The answer is an emphatic YES! Determining whether your advisor is a fiduciary or not is one of the most confusing areas in the financial services industry made even more so because everyone has the same title: advisor.
In the financial services industry there are two regulatory standards for advisors: the fiduciary standard and the suitability standard. Registered Investment Advisory firms, companies that offer advice on investing to clients, are regulated under the Investment Advisers Act of 1940 and must meet the fiduciary standard. The Securities Exchange Act of 1934 regulates investment brokers, otherwise known as stockbrokers or Registered Representatives, and are only obligated to follow the suitability standard.
The suitability standard means any advice needs to be suitable or acceptable but does not have to be what best for you. For example, a broker has determined a client should have a large cap mutual fund. He has selected two similar funds that will work but one has a higher commission or internal expenses. The broker can choose either one since they both are suitable for the client. On the other hand, an advisor who is a fiduciary has to choose the one that is best for the client and cannot sell a fund with a commission.
Under the fiduciary standard, an advisor by law, must act in your BEST interest. In other words, he or she needs to recommend investments that are the best for your situation not just ones that are acceptable. Fiduciaries need to also take into consideration their clients’ financial positions and financial sophistication.
The distinction between the fiduciary and suitability standard was made even more confusing by the passing of the DOL Fiduciary Rule requiring all advisors to act as fiduciaries with regards to their clients’ retirement accounts but only retirement accounts. First published in April of 2016, the rule was an effort to protect the public from advice that was not in the best interests of investors with retirement accounts.
Also known as the Conflict of Interest rule, it necessitated the use of a Best Interest Contract Exemption or BICE if an advisor wanted to continue using investments that paid a commission such as an annuity. After numerous delays and protests by the financial services industry, the Fiduciary Rule was struck down by the courts in a March of 2018 ruling that the Department of Labor had “overreached” its mission. The rule’s demise was not soon enough to avoid confusing the public and making it even more difficult to determine whether an advisor is a fiduciary or not.
Here is the bottom line: Most advisors are not fiduciaries. If an advisor sells investments that come with a commission or other hidden fees attached: annuities, some mutual funds, and limited partnerships to name a few, they are not under the fiduciary standard.

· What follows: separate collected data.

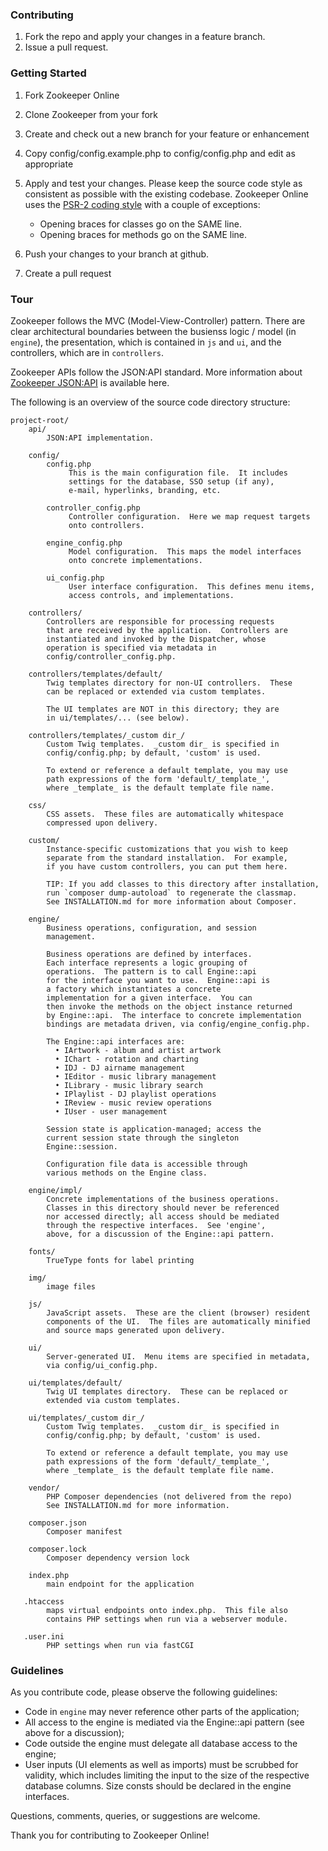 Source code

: ### Contributing

1. Fork the repo and apply your changes in a feature branch.
2. Issue a pull request.


### Getting Started

1. Fork Zookeeper Online
2. Clone Zookeeper from your fork
3. Create and check out a new branch for your feature or enhancement
4. Copy config/config.example.php to config/config.php and edit as appropriate
5. Apply and test your changes.  Please keep the source code style
   as consistent as possible with the existing codebase.  Zookeeper
   Online uses the [PSR-2 coding style](https://github.com/php-fig/fig-standards/blob/master/accepted/PSR-2-coding-style-guide.md)
   with a couple of exceptions:

   * Opening braces for classes go on the SAME line.
   * Opening braces for methods go on the SAME line.

6. Push your changes to your branch at github.
7. Create a pull request


### Tour

Zookeeper follows the MVC (Model-View-Controller) pattern.  There are
clear architectural boundaries between the busienss logic / model
(in `engine`), the presentation, which is contained in `js` and `ui`,
and the controllers, which are in `controllers`.

Zookeeper APIs follow the JSON:API standard.  More information about
[Zookeeper JSON:API](docs/API.md) is available here.

The following is an overview of the source code directory structure:

    project-root/
        api/
            JSON:API implementation.

        config/
            config.php
                 This is the main configuration file.  It includes
                 settings for the database, SSO setup (if any),
                 e-mail, hyperlinks, branding, etc.

            controller_config.php
                 Controller configuration.  Here we map request targets
                 onto controllers.

            engine_config.php
                 Model configuration.  This maps the model interfaces
                 onto concrete implementations.

            ui_config.php
                 User interface configuration.  This defines menu items,
                 access controls, and implementations.

        controllers/
            Controllers are responsible for processing requests
            that are received by the application.  Controllers are
            instantiated and invoked by the Dispatcher, whose
            operation is specified via metadata in
            config/controller_config.php.

        controllers/templates/default/
            Twig templates directory for non-UI controllers.  These
            can be replaced or extended via custom templates.

            The UI templates are NOT in this directory; they are
            in ui/templates/... (see below).

        controllers/templates/_custom dir_/
            Custom Twig templates.  _custom dir_ is specified in
            config/config.php; by default, 'custom' is used.

            To extend or reference a default template, you may use
            path expressions of the form 'default/_template_',
            where _template_ is the default template file name.

        css/
            CSS assets.  These files are automatically whitespace
            compressed upon delivery.

        custom/
            Instance-specific customizations that you wish to keep
            separate from the standard installation.  For example,
            if you have custom controllers, you can put them here.

            TIP: If you add classes to this directory after installation,
            run `composer dump-autoload` to regenerate the classmap.
            See INSTALLATION.md for more information about Composer.

        engine/
            Business operations, configuration, and session
            management.

            Business operations are defined by interfaces.
            Each interface represents a logic grouping of
            operations.  The pattern is to call Engine::api
            for the interface you want to use.  Engine::api is
            a factory which instantiates a concrete
            implementation for a given interface.  You can
            then invoke the methods on the object instance returned
            by Engine::api.  The interface to concrete implementation
            bindings are metadata driven, via config/engine_config.php.

            The Engine::api interfaces are:
              • IArtwork - album and artist artwork
              • IChart - rotation and charting
              • IDJ - DJ airname management
              • IEditor - music library management
              • ILibrary - music library search
              • IPlaylist - DJ playlist operations
              • IReview - music review operations
              • IUser - user management

            Session state is application-managed; access the
            current session state through the singleton
            Engine::session.

            Configuration file data is accessible through
            various methods on the Engine class.

        engine/impl/
            Concrete implementations of the business operations.
            Classes in this directory should never be referenced
            nor accessed directly; all access should be mediated
            through the respective interfaces.  See 'engine',
            above, for a discussion of the Engine::api pattern.

        fonts/
            TrueType fonts for label printing

        img/
            image files

        js/
            JavaScript assets.  These are the client (browser) resident
            components of the UI.  The files are automatically minified
            and source maps generated upon delivery.

        ui/
            Server-generated UI.  Menu items are specified in metadata,
            via config/ui_config.php.

        ui/templates/default/
            Twig UI templates directory.  These can be replaced or
            extended via custom templates.

        ui/templates/_custom dir_/
            Custom Twig templates.  _custom dir_ is specified in
            config/config.php; by default, 'custom' is used.

            To extend or reference a default template, you may use
            path expressions of the form 'default/_template_',
            where _template_ is the default template file name.

        vendor/
            PHP Composer dependencies (not delivered from the repo)
            See INSTALLATION.md for more information.

        composer.json
            Composer manifest

        composer.lock
            Composer dependency version lock

        index.php
            main endpoint for the application

       .htaccess
            maps virtual endpoints onto index.php.  This file also
            contains PHP settings when run via a webserver module.

       .user.ini
            PHP settings when run via fastCGI


### Guidelines

As you contribute code, please observe the following guidelines:

* Code in `engine` may never reference other parts of the application;
* All access to the engine is mediated via the Engine::api pattern (see
  above for a discussion);
* Code outside the engine must delegate all database access to the engine;
* User inputs (UI elements as well as imports) must be scrubbed for validity,
  which includes limiting the input to the size of the respective database
  columns.  Size consts should be declared in the engine interfaces.

Questions, comments, queries, or suggestions are welcome.

Thank you for contributing to Zookeeper Online!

A pure fiduciary is not allowed to collect commissions for selling financial products. A fee-only model, which incorporates a full range of planning services, allows advisers to get paid, while avoiding the conflicts inherent in selling investments with embedded commissions and other hidden fees.
So how can you tell if you are working with a fiduciary?
First, ask how your advisor is paid.
They may not respond directly by saying they make commissions on the products they sell. In fact, I have heard advisors say the annuity they are selling has no fees because the fee is hidden. Do not accept that as an answer. I have never known an advisor who is in the business of managing assets who is operating as a charity and makes no money.
Fees paid to any advisor should be transparent. Quarterly statements should include the rate you are being charged and how the fees are calculated. Any commissions should be declared and explained.
Second, ask how the advisor is licensed.
An advisor with a Series 65 is more likely to be a fiduciary than one who has a Series 7. A series 7 advisor can work with a brokerage and sell products with a commission but one with a Series 65 only cannot. Be careful because advisors can hold multiple licenses so if he or she has a Series 7 and 65 it may be difficult to determine in what circumstance the advisor is acting like a fiduciary.
Third, check the online system called BrokerCheck.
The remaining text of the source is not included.